---------- Data for analysis ----------

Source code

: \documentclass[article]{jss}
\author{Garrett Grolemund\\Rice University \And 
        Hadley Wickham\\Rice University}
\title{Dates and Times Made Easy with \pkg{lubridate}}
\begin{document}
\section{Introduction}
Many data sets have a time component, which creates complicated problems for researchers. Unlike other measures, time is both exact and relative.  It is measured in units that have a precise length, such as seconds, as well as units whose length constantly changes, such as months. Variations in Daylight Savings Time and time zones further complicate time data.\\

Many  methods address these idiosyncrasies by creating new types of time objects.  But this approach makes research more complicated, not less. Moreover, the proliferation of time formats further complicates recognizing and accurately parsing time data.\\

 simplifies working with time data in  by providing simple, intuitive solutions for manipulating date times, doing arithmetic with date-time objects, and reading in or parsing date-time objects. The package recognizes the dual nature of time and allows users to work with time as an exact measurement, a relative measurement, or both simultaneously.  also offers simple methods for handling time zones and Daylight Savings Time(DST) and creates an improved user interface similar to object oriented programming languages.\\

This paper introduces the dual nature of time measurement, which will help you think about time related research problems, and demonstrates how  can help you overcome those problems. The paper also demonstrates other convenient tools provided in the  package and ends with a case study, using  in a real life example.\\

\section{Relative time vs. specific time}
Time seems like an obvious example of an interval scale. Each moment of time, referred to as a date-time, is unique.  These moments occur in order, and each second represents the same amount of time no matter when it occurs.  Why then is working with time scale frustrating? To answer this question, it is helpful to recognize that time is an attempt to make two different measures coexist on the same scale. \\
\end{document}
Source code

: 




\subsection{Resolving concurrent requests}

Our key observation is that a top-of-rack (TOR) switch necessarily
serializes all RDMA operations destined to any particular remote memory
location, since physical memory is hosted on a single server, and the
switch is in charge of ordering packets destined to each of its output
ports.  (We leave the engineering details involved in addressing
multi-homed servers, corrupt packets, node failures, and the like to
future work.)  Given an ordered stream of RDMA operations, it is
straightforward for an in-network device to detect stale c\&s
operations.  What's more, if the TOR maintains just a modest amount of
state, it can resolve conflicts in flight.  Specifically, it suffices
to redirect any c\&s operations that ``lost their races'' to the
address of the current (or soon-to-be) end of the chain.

----------

> Task description: Restate each line of the records above without any deviation.

> Exercise result:
Source code

: \documentclass[article]{jss}
\author{Garrett Grolemund\\Rice University \And 
        Hadley Wickham\\Rice University}
\title{Dates and Times Made Easy with \pkg{lubridate}}
\begin{document}
\section{Introduction}
Many data sets have a time component, which creates complicated problems for researchers. Unlike other measures, time is both exact and relative.  It is measured in units that have a precise length, such as seconds, as well as units whose length constantly changes, such as months. Variations in Daylight Savings Time and time zones further complicate time data.\\

Many  methods address these idiosyncrasies by creating new types of time objects.  But this approach makes research more complicated, not less. Moreover, the proliferation of time formats further complicates recognizing and accurately parsing time data.\\

 simplifies working with time data in  by providing simple, intuitive solutions for manipulating date times, doing arithmetic with date-time objects, and reading in or parsing date-time objects. The package recognizes the dual nature of time and allows users to work with time as an exact measurement, a relative measurement, or both simultaneously.  also offers simple methods for handling time zones and Daylight Savings Time(DST) and creates an improved user interface similar to object oriented programming languages.\\

This paper introduces the dual nature of time measurement, which will help you think about time related research problems, and demonstrates how  can help you overcome those problems. The paper also demonstrates other convenient tools provided in the  package and ends with a case study, using  in a real life example.\\

\section{Relative time vs. specific time}
Time seems like an obvious example of an interval scale. Each moment of time, referred to as a date-time, is unique.  These moments occur in order, and each second represents the same amount of time no matter when it occurs.  Why then is working with time scale frustrating? To answer this question, it is helpful to recognize that time is an attempt to make two different measures coexist on the same scale. \\
\end{document}
Source code

: 




\subsection{Resolving concurrent requests}

Our key observation is that a top-of-rack (TOR) switch necessarily
serializes all RDMA operations destined to any particular remote memory
location, since physical memory is hosted on a single server, and the
switch is in charge of ordering packets destined to each of its output
ports.  (We leave the engineering details involved in addressing
multi-homed servers, corrupt packets, node failures, and the like to
future work.)  Given an ordered stream of RDMA operations, it is
straightforward for an in-network device to detect stale c\&s
operations.  What's more, if the TOR maintains just a modest amount of
state, it can resolve conflicts in flight.  Specifically, it suffices
to redirect any c\&s operations that ``lost their races'' to the
address of the current (or soon-to-be) end of the chain.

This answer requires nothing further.